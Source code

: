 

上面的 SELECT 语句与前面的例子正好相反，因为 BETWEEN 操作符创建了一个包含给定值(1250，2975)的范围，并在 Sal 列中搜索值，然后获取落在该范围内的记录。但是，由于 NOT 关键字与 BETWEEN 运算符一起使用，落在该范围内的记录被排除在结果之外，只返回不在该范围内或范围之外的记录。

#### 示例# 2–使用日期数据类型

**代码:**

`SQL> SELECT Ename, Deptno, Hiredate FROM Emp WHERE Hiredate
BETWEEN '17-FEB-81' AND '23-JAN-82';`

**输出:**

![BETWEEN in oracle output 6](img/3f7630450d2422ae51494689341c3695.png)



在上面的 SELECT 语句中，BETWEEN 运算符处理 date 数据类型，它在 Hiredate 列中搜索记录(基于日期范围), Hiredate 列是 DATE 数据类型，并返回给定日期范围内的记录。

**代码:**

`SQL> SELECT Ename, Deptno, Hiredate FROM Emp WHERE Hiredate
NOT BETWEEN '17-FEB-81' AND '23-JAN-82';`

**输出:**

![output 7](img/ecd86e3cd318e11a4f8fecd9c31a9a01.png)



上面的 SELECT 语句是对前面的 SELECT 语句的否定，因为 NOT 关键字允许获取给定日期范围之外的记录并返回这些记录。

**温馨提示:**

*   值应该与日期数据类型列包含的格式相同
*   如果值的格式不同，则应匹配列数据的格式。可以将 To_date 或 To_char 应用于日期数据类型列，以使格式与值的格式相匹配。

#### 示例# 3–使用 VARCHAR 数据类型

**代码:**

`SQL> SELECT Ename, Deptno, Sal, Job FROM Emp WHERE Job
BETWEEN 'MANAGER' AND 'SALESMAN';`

● ● ●

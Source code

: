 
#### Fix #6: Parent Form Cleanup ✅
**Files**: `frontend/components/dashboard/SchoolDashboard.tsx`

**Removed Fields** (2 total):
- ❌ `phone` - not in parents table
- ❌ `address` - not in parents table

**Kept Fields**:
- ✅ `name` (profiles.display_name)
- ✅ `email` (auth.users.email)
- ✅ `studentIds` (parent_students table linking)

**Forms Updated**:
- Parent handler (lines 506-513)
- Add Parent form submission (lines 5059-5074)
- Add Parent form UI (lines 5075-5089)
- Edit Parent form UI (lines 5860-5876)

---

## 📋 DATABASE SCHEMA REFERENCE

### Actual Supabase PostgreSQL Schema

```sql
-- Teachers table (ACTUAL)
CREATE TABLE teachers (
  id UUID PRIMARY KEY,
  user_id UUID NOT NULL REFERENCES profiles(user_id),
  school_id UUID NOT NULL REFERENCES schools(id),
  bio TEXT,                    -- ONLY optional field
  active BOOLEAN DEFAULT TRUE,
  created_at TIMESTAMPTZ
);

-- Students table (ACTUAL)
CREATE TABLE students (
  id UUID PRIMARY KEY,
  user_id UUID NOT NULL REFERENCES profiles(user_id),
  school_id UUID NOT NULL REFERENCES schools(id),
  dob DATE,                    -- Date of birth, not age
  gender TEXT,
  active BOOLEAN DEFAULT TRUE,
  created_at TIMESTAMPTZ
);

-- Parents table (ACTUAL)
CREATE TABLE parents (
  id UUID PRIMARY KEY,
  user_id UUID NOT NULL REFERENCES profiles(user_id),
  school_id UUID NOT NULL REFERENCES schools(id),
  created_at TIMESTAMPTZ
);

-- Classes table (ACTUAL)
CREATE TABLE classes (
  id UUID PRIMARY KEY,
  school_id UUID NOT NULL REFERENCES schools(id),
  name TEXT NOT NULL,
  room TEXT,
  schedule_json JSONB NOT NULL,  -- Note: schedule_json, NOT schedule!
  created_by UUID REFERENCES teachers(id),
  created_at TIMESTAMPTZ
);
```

● ● ●

- **DIRECTIONS**:
Filter the listing by the string "lines"; copy each matching line.

- **COMPLETED TASK**:
- Parent handler (lines 506-513)
- Add Parent form submission (lines 5059-5074)
- Add Parent form UI (lines 5075-5089)
- Edit Parent form UI (lines 5860-5876)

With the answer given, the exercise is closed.